"About eight, I should say." (Watches had been hypothecated long since.) "It's a bit early."
"Qui dort, dine," quoted Marjorie.
"What does that mean?"
"It's what Lord Eskerley used to say when he'd been to the House of Lords. Let's go to bed; I'm comfortably tired. London's a big place to get about in—when one hasn't a bus fare!"
They shared Marjorie's bed that night, for misery loves company.
"I say," suggested Liss suddenly, "couldn't we go round and get a meal from the Red Cross, or somebody?"
Marjorie, who was just dropping off to sleep, replied with great firmness:
"The Red Cross can only assist people who have been wounded in action. If they go beyond that, the Geneva Convention allows them to be fired on; and then Roy might—No, we can't ask the Red Cross—unless we get hit in another air-raid!" she added hopefully.

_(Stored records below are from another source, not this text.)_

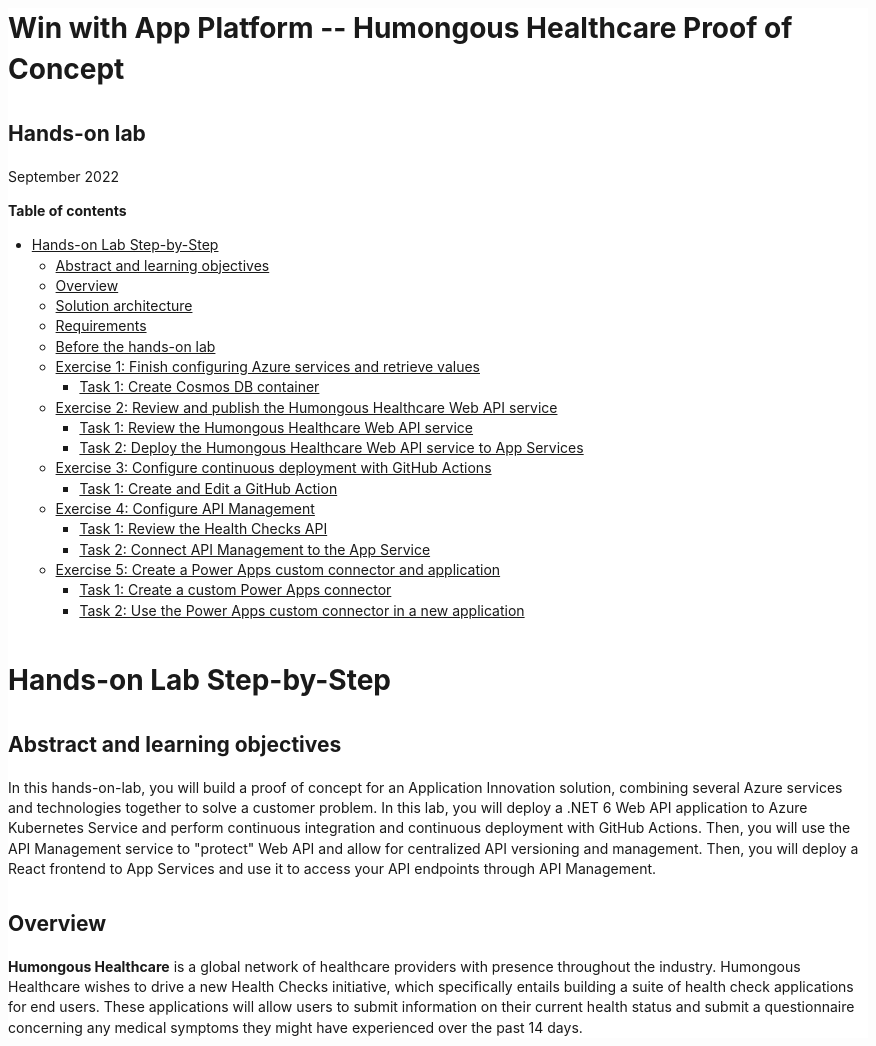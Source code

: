 <h1>Win with App Platform -- Humongous Healthcare Proof of Concept</h1>

<h2>Hands-on lab</h2>

September 2022

**Table of contents**

- [Hands-on Lab Step-by-Step](#hands-on-lab-step-by-step)
  - [Abstract and learning objectives](#abstract-and-learning-objectives)
  - [Overview](#overview)
  - [Solution architecture](#solution-architecture)
  - [Requirements](#requirements)
  - [Before the hands-on lab](#before-the-hands-on-lab)
  - [Exercise 1:  Finish configuring Azure services and retrieve values](#exercise-1--finish-configuring-azure-services-and-retrieve-values)
    - [Task 1: Create Cosmos DB container](#task-1-create-cosmos-db-container)
  - [Exercise 2:  Review and publish the Humongous Healthcare Web API service](#exercise-2--review-and-publish-the-humongous-healthcare-web-api-service)
    - [Task 1:  Review the Humongous Healthcare Web API service](#task-1--review-the-humongous-healthcare-web-api-service)
    - [Task 2:  Deploy the Humongous Healthcare Web API service to App Services](#task-2--deploy-the-humongous-healthcare-web-api-service-to-app-services)
  - [Exercise 3:  Configure continuous deployment with GitHub Actions](#exercise-3--configure-continuous-deployment-with-github-actions)
    - [Task 1:  Create and Edit a GitHub Action](#task-1--create-and-edit-a-github-action)
  - [Exercise 4:  Configure API Management](#exercise-4--configure-api-management)
    - [Task 1:  Review the Health Checks API](#task-1--review-the-health-checks-api)
    - [Task 2:  Connect API Management to the App Service](#task-2--connect-api-management-to-the-app-service)
  - [Exercise 5:  Create a Power Apps custom connector and application](#exercise-5--create-a-power-apps-custom-connector-and-application)
    - [Task 1:  Create a custom Power Apps connector](#task-1--create-a-custom-power-apps-connector)
    - [Task 2:  Use the Power Apps custom connector in a new application](#task-2--use-the-power-apps-custom-connector-in-a-new-application)

# Hands-on Lab Step-by-Step

## Abstract and learning objectives

In this hands-on-lab, you will build a proof of concept for an Application Innovation solution, combining several Azure services and technologies together to solve a customer problem.  In this lab, you will deploy a .NET 6 Web API application to Azure Kubernetes Service and perform continuous integration and continuous deployment with GitHub Actions.  Then, you will use the API Management service to "protect" Web API and allow for centralized API versioning and management.  Then, you will deploy a React frontend to App Services and use it to access your API endpoints through API Management.

## Overview

**Humongous Healthcare** is a global network of healthcare providers with presence throughout the industry.  Humongous Healthcare wishes to drive a new Health Checks initiative, which specifically entails building a suite of health check applications for end users.  These applications will allow users to submit information on their current health status and submit a questionnaire concerning any medical symptoms they might have experienced over the past 14 days.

Having no more suggestions to offer, Liss dropped off to sleep in her favourite attitude—with her head under the pillow. Marjorie lay awake for a long time, pondering many things in her heart—speculating mainly as to whether she could last out until Baby's flock of plutocratic second lieutenants came to town on Saturday. She decided immediately that she could, adding a mental rider condemning persons who, like herself, worried about their own personal comforts when there was a war on. She also wondered, again and again, what had become of Roy. She wondered whether he were hungry too. Presumably not. He had assured her that the British Army on the Western Front were grossly overfed—in fact, the inevitability with which the Army Service Corps got the rations up and through bordered on the uncanny. No, she need not worry about Roy's diet. His safety was another matter. Five weeks! She dropped into a troubled sleep.